[ACTIVITY]
Each line below containing the word "visão" needs to be shown.
========================================================================
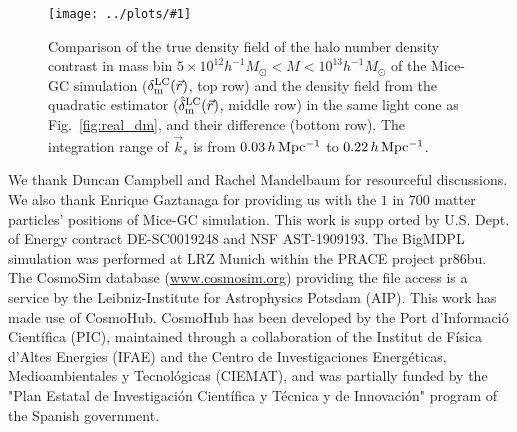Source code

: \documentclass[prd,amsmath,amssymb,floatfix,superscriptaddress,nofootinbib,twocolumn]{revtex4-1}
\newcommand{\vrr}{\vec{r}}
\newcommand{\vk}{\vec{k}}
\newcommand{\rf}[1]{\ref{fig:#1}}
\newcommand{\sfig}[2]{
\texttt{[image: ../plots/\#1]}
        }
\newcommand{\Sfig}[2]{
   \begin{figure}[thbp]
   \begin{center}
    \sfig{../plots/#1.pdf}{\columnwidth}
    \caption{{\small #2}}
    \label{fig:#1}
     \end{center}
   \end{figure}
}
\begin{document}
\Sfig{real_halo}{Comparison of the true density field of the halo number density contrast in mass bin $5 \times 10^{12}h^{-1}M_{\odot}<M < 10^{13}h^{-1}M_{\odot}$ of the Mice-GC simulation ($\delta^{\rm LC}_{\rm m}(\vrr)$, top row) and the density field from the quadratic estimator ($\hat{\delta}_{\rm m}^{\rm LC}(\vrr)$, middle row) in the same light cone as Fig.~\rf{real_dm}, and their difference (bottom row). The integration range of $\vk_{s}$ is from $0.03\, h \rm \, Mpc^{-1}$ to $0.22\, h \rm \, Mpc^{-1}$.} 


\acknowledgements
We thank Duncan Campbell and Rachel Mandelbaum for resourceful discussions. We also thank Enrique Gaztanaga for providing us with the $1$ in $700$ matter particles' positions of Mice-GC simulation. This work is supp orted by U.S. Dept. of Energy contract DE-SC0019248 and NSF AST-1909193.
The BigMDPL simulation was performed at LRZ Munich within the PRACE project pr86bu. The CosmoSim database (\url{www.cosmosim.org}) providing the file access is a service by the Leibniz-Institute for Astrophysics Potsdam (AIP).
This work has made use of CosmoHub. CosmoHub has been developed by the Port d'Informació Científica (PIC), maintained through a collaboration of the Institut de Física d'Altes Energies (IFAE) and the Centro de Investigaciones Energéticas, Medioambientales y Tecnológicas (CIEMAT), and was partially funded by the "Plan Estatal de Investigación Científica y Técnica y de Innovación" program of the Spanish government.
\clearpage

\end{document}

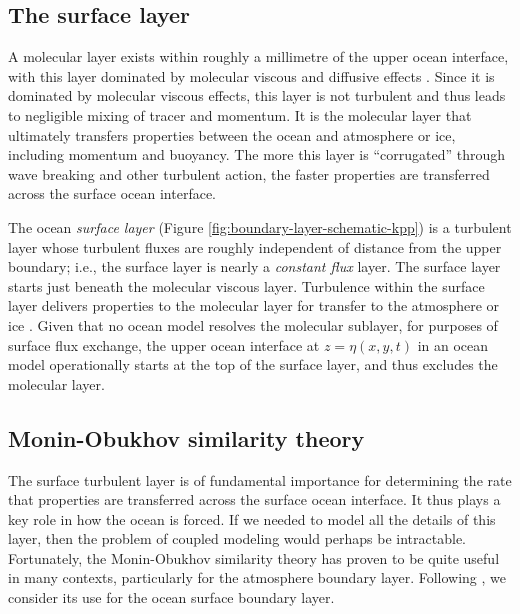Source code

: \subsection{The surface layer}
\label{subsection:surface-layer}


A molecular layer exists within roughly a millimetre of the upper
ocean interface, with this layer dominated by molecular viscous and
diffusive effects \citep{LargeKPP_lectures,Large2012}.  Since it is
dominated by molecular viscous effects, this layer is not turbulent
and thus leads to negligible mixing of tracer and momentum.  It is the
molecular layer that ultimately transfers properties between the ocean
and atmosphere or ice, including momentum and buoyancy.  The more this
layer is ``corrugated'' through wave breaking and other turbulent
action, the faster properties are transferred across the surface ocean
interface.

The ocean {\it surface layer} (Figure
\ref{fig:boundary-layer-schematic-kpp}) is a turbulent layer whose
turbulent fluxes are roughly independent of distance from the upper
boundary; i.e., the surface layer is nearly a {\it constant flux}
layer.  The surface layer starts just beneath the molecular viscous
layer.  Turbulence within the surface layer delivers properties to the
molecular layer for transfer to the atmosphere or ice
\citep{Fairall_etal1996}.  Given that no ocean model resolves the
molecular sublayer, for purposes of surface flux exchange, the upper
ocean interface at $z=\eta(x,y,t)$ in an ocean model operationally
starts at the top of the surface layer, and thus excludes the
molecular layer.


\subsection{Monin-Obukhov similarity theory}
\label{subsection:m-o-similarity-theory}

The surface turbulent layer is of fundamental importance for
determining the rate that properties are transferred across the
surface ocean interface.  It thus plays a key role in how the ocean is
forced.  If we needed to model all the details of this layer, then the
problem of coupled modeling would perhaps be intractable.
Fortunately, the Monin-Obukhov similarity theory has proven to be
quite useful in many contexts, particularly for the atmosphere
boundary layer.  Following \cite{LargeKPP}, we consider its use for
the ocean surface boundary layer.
========================================================================
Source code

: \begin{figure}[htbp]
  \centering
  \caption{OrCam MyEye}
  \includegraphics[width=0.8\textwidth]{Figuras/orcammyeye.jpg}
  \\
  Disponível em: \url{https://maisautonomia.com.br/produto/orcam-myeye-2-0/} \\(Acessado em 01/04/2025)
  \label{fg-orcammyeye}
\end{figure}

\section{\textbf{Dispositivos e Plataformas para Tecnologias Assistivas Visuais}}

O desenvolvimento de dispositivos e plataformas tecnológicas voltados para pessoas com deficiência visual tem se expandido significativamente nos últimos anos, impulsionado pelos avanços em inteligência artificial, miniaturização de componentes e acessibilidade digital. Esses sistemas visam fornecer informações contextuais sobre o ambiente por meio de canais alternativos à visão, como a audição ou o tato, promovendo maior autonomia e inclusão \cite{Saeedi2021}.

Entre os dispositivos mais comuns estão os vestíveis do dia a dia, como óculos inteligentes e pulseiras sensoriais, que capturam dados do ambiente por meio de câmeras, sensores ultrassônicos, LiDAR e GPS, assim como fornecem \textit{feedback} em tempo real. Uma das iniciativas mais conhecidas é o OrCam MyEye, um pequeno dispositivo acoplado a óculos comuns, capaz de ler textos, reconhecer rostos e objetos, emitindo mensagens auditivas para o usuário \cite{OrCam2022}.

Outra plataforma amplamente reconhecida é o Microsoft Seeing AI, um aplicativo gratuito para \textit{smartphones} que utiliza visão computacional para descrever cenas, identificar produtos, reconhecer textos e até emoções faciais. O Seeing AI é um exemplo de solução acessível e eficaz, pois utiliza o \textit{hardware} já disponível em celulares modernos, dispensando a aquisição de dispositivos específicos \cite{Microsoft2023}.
========================================================================
[SOLUTION TO THE PROBLEM]
O desenvolvimento de dispositivos e plataformas tecnológicas voltados para pessoas com deficiência visual tem se expandido significativamente nos últimos anos, impulsionado pelos avanços em inteligência artificial, miniaturização de componentes e acessibilidade digital. Esses sistemas visam fornecer informações contextuais sobre o ambiente por meio de canais alternativos à visão, como a audição ou o tato, promovendo maior autonomia e inclusão \cite{Saeedi2021}.
Outra plataforma amplamente reconhecida é o Microsoft Seeing AI, um aplicativo gratuito para \textit{smartphones} que utiliza visão computacional para descrever cenas, identificar produtos, reconhecer textos e até emoções faciais. O Seeing AI é um exemplo de solução acessível e eficaz, pois utiliza o \textit{hardware} já disponível em celulares modernos, dispensando a aquisição de dispositivos específicos \cite{Microsoft2023}.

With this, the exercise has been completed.